*WHAT TO DO*
Transcribe every entry verbatim; omit pictures.

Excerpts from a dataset
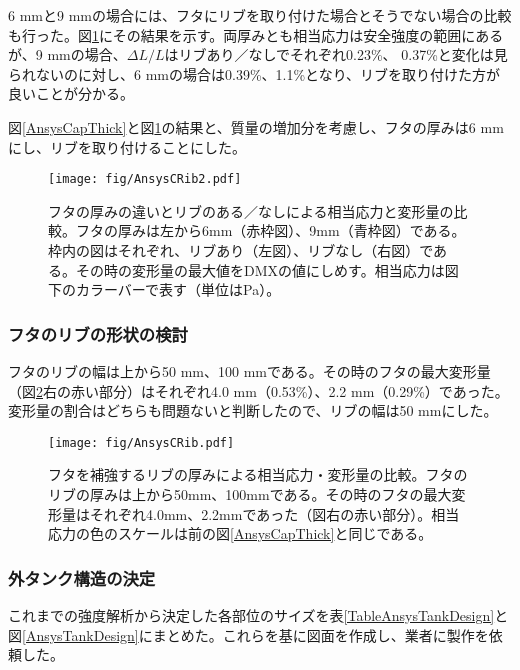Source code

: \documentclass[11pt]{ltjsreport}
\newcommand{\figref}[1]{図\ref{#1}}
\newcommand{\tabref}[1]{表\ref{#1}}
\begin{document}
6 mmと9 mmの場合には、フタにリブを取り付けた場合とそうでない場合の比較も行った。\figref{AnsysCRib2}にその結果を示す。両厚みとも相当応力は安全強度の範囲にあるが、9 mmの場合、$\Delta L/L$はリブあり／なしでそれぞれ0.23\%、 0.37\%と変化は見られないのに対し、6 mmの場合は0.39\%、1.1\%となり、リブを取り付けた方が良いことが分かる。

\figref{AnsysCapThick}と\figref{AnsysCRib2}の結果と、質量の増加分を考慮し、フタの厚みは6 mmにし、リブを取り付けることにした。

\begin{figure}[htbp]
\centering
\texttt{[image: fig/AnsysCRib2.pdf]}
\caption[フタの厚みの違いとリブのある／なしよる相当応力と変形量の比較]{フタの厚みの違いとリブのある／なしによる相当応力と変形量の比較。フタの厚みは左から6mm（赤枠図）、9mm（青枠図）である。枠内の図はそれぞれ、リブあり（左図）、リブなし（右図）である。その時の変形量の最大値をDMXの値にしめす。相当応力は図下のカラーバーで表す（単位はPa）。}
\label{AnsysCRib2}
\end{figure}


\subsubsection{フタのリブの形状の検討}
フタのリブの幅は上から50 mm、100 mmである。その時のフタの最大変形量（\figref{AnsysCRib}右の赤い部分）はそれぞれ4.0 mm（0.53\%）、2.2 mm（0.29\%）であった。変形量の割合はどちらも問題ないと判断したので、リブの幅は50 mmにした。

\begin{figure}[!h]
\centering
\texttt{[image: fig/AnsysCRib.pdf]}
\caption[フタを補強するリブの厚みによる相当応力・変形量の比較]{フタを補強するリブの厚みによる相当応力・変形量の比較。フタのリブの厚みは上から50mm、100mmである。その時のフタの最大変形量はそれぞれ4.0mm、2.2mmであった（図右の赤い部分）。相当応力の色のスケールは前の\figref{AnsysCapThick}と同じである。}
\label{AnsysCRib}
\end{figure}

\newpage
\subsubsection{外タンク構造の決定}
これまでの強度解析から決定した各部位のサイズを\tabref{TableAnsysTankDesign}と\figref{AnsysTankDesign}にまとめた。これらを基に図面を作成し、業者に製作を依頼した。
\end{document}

*EXPECTED ANSWER*
Source code

: \documentclass[11pt]{ltjsreport}
\newcommand{\figref}[1]{図\ref{#1}}
\newcommand{\tabref}[1]{表\ref{#1}}
\begin{document}
6 mmと9 mmの場合には、フタにリブを取り付けた場合とそうでない場合の比較も行った。\figref{AnsysCRib2}にその結果を示す。両厚みとも相当応力は安全強度の範囲にあるが、9 mmの場合、$\Delta L/L$はリブあり／なしでそれぞれ0.23\%、 0.37\%と変化は見られないのに対し、6 mmの場合は0.39\%、1.1\%となり、リブを取り付けた方が良いことが分かる。

\figref{AnsysCapThick}と\figref{AnsysCRib2}の結果と、質量の増加分を考慮し、フタの厚みは6 mmにし、リブを取り付けることにした。

\begin{figure}[htbp]
\centering
\texttt{[image: fig/AnsysCRib2.pdf]}
\caption[フタの厚みの違いとリブのある／なしよる相当応力と変形量の比較]{フタの厚みの違いとリブのある／なしによる相当応力と変形量の比較。フタの厚みは左から6mm（赤枠図）、9mm（青枠図）である。枠内の図はそれぞれ、リブあり（左図）、リブなし（右図）である。その時の変形量の最大値をDMXの値にしめす。相当応力は図下のカラーバーで表す（単位はPa）。}
\label{AnsysCRib2}
\end{figure}


\subsubsection{フタのリブの形状の検討}
フタのリブの幅は上から50 mm、100 mmである。その時のフタの最大変形量（\figref{AnsysCRib}右の赤い部分）はそれぞれ4.0 mm（0.53\%）、2.2 mm（0.29\%）であった。変形量の割合はどちらも問題ないと判断したので、リブの幅は50 mmにした。

\begin{figure}[!h]
\centering
\texttt{[image: fig/AnsysCRib.pdf]}
\caption[フタを補強するリブの厚みによる相当応力・変形量の比較]{フタを補強するリブの厚みによる相当応力・変形量の比較。フタのリブの厚みは上から50mm、100mmである。その時のフタの最大変形量はそれぞれ4.0mm、2.2mmであった（図右の赤い部分）。相当応力の色のスケールは前の\figref{AnsysCapThick}と同じである。}
\label{AnsysCRib}
\end{figure}

\newpage
\subsubsection{外タンク構造の決定}
これまでの強度解析から決定した各部位のサイズを\tabref{TableAnsysTankDesign}と\figref{AnsysTankDesign}にまとめた。これらを基に図面を作成し、業者に製作を依頼した。
\end{document}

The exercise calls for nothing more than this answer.